Data for the task:
>>>>>
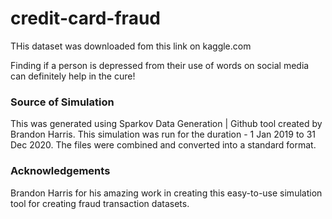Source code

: # credit-card-fraud
THis dataset was downloaded fom this link on kaggle.com

Finding if a person is depressed from their use of words on social media can definitely help in the cure!

### Source of Simulation
This was generated using Sparkov Data Generation | Github tool created by Brandon Harris. This simulation was run for the duration - 1 Jan 2019 to 31 Dec 2020. The files were combined and converted into a standard format.

### Acknowledgements
Brandon Harris for his amazing work in creating this easy-to-use simulation tool for creating fraud transaction datasets.
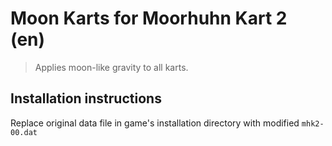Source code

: # Moon Karts for Moorhuhn Kart 2 (en)

> Applies moon-like gravity to all karts.

## Installation instructions

Replace original data file in game's installation directory with modified `mhk2-00.dat`
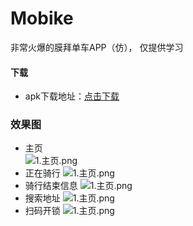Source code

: # Mobike
非常火爆的膜拜单车APP（仿）， 仅提供学习
#### 下载
- apk下载地址：[点击下载](./app-release.apk)

### 效果图
*    主页   
![1.主页.png](./screenshots/1.主页.png "")
*    正在骑行
![1.主页.png](./screenshots/4.正在骑行.png "")
*    骑行结束信息
![1.主页.png](./screenshots/5.骑行结束信息.png "")
*    搜索地址
![1.主页.png](./screenshots/22.搜索地址2.png "")
*    扫码开锁
![1.主页.png](./screenshots/30.扫一扫.png "")
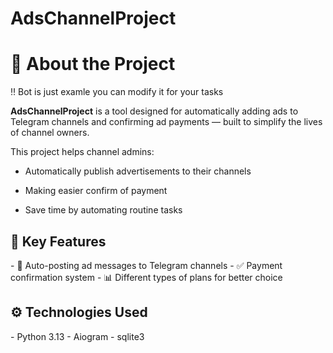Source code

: # AdsChannelProject
<h1>📢 About the Project </h1>

‼️ Bot is just examle you can modify it for your tasks

<b>AdsChannelProject</b> is a tool designed for automatically adding ads to Telegram channels and confirming ad payments — built to simplify the lives of channel owners.

This project helps channel admins:

- Automatically publish advertisements to their channels

- Making easier confirm of payment

- Save time by automating routine tasks

<h2>🚀 Key Features </h2>
- 🔄 Auto-posting ad messages to Telegram channels
- ✅ Payment confirmation system
- 📊 Different types of plans for better choice

<h2>⚙️ Technologies Used</h2>
- Python 3.13
- Aiogram
- sqlite3
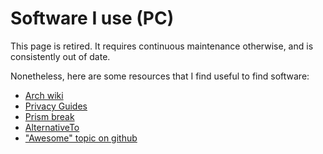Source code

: # Software I use (PC)

This page is retired. It requires continuous maintenance otherwise, and
is consistently out of date.

Nonetheless, here are some resources that I find useful to find software:

- [Arch wiki](https://wiki.archlinux.org/index.php/List_of_applications)
- [Privacy Guides](https://www.privacyguides.org/)
- [Prism break](https://prism-break.org)
- [AlternativeTo](https://alternativeto.net/)
- ["Awesome" topic on github](https://github.com/topics/awesome)
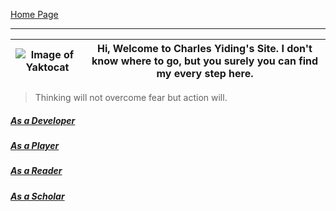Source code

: 
[Home Page](https://amanlikeair.github.io/Charles_SHI_Blog/) 

-------------------

![Image of Yaktocat](https://media.tenor.com/images/cfb66c6a8239a9427da6ff5437aef7ee/tenor.gif) | Hi, Welcome to Charles Yiding's Site. I don't know where to go, but you surely you can find my every step here.
------------ | -------------

>Thinking will not overcome fear but action will.

##### [As a Developer](https://amanlikeair.github.io/Charles_SHI_Blog/AsDeveloper.html)

##### [As a Player](https://amanlikeair.github.io/Charles_SHI_Blog/AsPlayer.html)

##### [As a Reader](https://amanlikeair.github.io/Charles_SHI_Blog/AsReader.html)

##### [As a Scholar](https://amanlikeair.github.io/Charles_SHI_Blog/AsScholar.html)


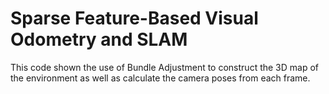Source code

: # Sparse Feature-Based Visual Odometry and SLAM
This code shown the use of Bundle Adjustment to construct the 3D map of the environment as well as calculate the camera poses from each frame.
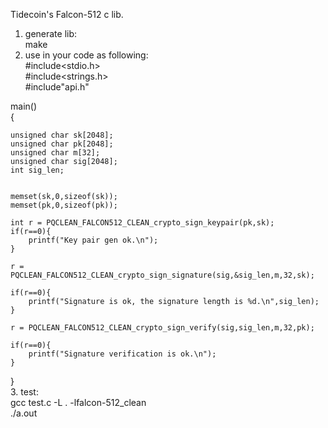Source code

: Tidecoin's Falcon-512 c lib.  
1. generate lib:  
 make  
2. use in your code as following:  
#include<stdio.h>  
#include<strings.h>  
#include"api.h"  

main()  
{

    unsigned char sk[2048];
    unsigned char pk[2048];
    unsigned char m[32];
    unsigned char sig[2048];
    int sig_len;


    memset(sk,0,sizeof(sk));
    memset(pk,0,sizeof(pk));

    int r = PQCLEAN_FALCON512_CLEAN_crypto_sign_keypair(pk,sk);
    if(r==0){
        printf("Key pair gen ok.\n");
    }

    r = PQCLEAN_FALCON512_CLEAN_crypto_sign_signature(sig,&sig_len,m,32,sk);

    if(r==0){
        printf("Signature is ok, the signature length is %d.\n",sig_len);
    }

    r = PQCLEAN_FALCON512_CLEAN_crypto_sign_verify(sig,sig_len,m,32,pk);

    if(r==0){
        printf("Signature verification is ok.\n");
    }
}  
3. test:  
gcc test.c -L . -lfalcon-512_clean  
./a.out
<<<<<
Task:
Copy out every line from the records that has the word "Harris".

Result of the exercise:
This was generated using Sparkov Data Generation | Github tool created by Brandon Harris. This simulation was run for the duration - 1 Jan 2019 to 31 Dec 2020. The files were combined and converted into a standard format.
Brandon Harris for his amazing work in creating this easy-to-use simulation tool for creating fraud transaction datasets.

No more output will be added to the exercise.